_Your task:_ Look through the entries below, please, and copy every line with the word "keten".

_Material for this task:_
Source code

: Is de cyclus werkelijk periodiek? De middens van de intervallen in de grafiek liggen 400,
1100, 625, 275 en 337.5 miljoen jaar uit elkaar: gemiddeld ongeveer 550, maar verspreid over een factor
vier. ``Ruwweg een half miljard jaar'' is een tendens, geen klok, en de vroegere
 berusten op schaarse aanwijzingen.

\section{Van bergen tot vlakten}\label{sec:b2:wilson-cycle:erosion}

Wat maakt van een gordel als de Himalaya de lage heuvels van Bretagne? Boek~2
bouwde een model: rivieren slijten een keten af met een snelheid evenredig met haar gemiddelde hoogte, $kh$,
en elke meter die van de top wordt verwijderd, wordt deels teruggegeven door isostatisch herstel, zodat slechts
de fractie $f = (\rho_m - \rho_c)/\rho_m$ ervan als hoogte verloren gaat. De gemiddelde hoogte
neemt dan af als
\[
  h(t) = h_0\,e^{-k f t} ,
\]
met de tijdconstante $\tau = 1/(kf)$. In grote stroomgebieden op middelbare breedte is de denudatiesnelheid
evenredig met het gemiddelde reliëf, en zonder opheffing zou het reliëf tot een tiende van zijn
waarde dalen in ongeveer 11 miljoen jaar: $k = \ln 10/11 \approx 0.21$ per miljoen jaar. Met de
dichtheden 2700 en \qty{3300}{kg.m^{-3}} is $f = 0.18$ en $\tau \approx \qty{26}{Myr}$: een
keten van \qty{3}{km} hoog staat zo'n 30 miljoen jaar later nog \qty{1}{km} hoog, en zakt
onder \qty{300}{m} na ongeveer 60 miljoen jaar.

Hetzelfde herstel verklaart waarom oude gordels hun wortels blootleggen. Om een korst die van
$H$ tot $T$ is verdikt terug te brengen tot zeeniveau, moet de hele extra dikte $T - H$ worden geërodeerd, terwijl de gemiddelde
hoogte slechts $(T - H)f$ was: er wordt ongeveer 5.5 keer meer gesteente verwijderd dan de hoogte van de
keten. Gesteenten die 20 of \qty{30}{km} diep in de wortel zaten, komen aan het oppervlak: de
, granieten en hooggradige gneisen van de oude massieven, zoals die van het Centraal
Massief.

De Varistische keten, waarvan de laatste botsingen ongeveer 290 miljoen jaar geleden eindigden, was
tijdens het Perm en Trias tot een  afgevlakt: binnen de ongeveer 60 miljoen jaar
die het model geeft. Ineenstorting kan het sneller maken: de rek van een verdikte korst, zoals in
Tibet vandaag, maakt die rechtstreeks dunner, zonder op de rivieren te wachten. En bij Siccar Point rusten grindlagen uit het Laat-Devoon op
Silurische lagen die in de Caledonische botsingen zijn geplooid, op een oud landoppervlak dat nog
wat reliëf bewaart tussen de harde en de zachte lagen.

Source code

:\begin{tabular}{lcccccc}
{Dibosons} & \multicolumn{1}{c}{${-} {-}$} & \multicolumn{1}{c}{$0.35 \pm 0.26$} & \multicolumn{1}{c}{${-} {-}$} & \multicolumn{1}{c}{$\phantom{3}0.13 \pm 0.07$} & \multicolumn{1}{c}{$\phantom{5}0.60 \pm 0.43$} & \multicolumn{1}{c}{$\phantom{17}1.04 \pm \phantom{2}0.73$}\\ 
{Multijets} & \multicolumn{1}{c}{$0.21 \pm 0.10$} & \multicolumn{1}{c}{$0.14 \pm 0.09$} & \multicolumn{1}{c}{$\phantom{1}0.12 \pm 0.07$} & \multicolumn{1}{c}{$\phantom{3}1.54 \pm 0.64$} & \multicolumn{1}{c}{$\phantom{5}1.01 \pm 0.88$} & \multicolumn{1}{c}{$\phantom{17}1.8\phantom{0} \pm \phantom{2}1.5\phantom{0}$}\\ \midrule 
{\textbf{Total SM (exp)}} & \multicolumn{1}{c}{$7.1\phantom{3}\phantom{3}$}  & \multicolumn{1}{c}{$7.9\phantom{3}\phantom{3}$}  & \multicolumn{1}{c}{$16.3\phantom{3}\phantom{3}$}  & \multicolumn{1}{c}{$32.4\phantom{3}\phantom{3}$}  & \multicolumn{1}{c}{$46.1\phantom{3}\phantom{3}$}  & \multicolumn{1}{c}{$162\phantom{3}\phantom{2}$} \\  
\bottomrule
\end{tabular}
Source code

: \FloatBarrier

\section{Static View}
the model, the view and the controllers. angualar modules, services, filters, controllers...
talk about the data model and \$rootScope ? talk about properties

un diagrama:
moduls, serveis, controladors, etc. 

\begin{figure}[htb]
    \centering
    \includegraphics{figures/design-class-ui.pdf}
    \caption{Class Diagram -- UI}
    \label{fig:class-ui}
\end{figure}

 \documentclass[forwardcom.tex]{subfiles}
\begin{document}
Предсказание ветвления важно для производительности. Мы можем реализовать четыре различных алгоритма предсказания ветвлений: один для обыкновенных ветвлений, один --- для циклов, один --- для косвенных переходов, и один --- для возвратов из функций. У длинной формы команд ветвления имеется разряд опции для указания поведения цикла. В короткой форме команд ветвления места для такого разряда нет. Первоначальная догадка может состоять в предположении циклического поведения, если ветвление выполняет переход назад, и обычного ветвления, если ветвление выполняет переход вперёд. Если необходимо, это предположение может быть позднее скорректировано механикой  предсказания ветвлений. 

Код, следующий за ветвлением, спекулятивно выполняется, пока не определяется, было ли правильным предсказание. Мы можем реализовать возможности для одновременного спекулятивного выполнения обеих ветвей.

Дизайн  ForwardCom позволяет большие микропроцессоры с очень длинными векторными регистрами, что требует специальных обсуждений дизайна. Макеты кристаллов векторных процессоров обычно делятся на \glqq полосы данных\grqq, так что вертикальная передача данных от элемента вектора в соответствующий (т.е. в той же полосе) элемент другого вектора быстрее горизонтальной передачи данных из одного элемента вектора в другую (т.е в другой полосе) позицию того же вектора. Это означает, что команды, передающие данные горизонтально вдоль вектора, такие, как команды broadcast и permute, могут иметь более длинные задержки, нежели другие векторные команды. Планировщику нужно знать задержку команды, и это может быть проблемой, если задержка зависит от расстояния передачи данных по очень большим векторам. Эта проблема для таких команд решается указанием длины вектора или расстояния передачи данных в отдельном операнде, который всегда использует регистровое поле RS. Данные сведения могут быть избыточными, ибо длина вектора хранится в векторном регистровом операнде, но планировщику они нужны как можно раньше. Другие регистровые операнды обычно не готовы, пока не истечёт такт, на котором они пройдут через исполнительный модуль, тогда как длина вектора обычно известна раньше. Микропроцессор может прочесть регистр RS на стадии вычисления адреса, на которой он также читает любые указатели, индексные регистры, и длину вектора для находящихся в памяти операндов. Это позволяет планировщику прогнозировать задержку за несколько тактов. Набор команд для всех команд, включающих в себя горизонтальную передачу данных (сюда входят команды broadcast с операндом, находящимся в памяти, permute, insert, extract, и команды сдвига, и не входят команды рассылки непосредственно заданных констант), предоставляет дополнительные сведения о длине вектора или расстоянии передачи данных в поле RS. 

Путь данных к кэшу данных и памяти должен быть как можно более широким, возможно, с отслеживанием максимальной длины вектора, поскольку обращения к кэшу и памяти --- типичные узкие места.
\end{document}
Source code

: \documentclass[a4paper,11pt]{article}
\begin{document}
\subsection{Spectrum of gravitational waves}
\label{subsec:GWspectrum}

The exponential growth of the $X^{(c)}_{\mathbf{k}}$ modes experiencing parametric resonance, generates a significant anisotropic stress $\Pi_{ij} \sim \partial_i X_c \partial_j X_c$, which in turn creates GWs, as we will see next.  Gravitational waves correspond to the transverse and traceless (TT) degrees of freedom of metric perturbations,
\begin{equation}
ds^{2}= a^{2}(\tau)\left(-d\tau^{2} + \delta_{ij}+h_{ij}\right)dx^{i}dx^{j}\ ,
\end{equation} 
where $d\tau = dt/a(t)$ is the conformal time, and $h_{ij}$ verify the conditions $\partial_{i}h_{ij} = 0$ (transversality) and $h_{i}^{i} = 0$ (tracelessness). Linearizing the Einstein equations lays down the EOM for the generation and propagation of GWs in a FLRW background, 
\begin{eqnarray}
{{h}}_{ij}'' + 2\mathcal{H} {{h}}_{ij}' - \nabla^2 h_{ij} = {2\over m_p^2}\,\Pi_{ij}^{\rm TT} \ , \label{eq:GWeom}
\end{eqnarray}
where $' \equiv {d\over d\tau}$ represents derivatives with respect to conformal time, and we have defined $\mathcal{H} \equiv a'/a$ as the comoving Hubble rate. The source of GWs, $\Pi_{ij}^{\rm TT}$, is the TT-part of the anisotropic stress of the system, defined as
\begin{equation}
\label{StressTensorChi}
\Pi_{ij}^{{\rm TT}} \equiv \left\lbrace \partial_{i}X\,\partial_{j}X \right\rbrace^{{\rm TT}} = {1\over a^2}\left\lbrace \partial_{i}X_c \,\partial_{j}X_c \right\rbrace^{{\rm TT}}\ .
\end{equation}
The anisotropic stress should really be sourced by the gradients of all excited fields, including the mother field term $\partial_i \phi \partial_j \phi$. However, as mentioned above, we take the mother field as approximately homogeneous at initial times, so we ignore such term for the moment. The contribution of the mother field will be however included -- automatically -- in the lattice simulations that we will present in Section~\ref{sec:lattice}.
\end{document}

_Written answer:_
bouwde een model: rivieren slijten een keten af met een snelheid evenredig met haar gemiddelde hoogte, $kh$,
keten van \qty{3}{km} hoog staat zo'n 30 miljoen jaar later nog \qty{1}{km} hoog, en zakt
keten. Gesteenten die 20 of \qty{30}{km} diep in de wortel zaten, komen aan het oppervlak: de
De Varistische keten, waarvan de laatste botsingen ongeveer 290 miljoen jaar geleden eindigden, was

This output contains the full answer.